Die Tische waren reich gedeckt. Großen und kleine Steine lagen zur Auswahl bereit. Werkzeuge ebenfalls. Sägen, um die Steine auf die gewünschte Größe zuzuschneiden. Raspeln und Feilen aller möglichen Größen. Schleifpapier. Von trocken bis nass. Von grob bis fein. Verzaubert berührte ich einen Stein nach dem anderen. Ließ mich berühren. Wählte einen Stein. Ließ mich von einem Stein auswählen, denn das kommt der Sache schon näher. Ein mehrtägiger Dialog begann. Während ich feilte und schliff, offenbarte mir mein Stein seine wahre Form. Dabei wurde ich zu seinem Menschen. Der Beginn einer Freundschaft. Die Delphinschale, die ich unter den oberen Schichten dieses Steines freilegte, ist noch immer bei mir. Nach dem ich die gröberen Arbeiten abgeschlossen hatte, genoss ich den Feinschliff und das ständige Überprüfen der Oberfläche. Die kühle Glätte, durchbrochen von Einschlüssen und Gesteinsschichten, die natürlicherweise zu meinem Stein gehören, ging mir unter die Haut. Als ich vom trockenen Schleifpapier zum nassen überging und deshalb zwischendurch den Stein ins Wasser legte , stieg eine erste Ahnung in mir auf, wie meine Schale vollendet und mit Harzöl versiegelt, aussehen würde. Glänzend, natürlich. Glatt und geschmeidig. Das ist sie bis heute.

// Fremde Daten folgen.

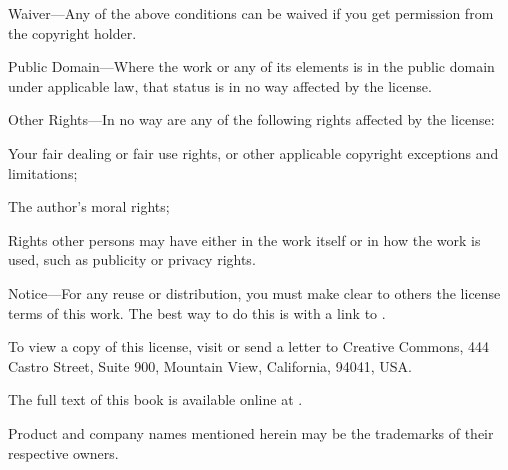 \begin{swcitemize}
  \item Waiver---Any of the above conditions can be waived if you get
    permission from the copyright holder.
  \item Public Domain---Where the work or any of its elements is in
    the public domain under applicable law, that status is in no way
    affected by the license.

  \item Other Rights---In no way are any of the following rights
    affected by the license:
    \begin{swcitemize2}

      \item Your fair dealing or fair use rights, or other applicable
        copyright exceptions and limitations;

      \item The author's moral rights;

      \item Rights other persons may have either in the work itself or
        in how the work is used, such as publicity or privacy rights.

    \end{swcitemize2}

  \item Notice---For any reuse or distribution, you must make clear to
    others the license terms of this work. The best way to do this is
    with a link to .

\end{swcitemize}

\noindent To view a copy of this license, visit
 or send a letter to Creative
Commons, 444 Castro Street, Suite 900, Mountain View, California,
94041, USA.\\

\vspace{0.15cm}

\noindent
The full text of this book is available online at .\\

\vfill

\noindent Product and company names mentioned herein may be the trademarks of
their respective owners.\\

\vspace{0.15cm}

Der Stein ist immer, was er ist. Hat sein Gesicht, seine Gestalt. Und die Fähigkeit, zu wandeln. Ob diese innere Form für Menschenaugen je sicht- und fühlbar wird, ist unwesentlich. Dennoch, wenn er mich auswählt, zeigt er sich bereit, sich mir zu zeigen. Bereit, sich von mir freilegen zu lassen. Der Stein ist der Chef.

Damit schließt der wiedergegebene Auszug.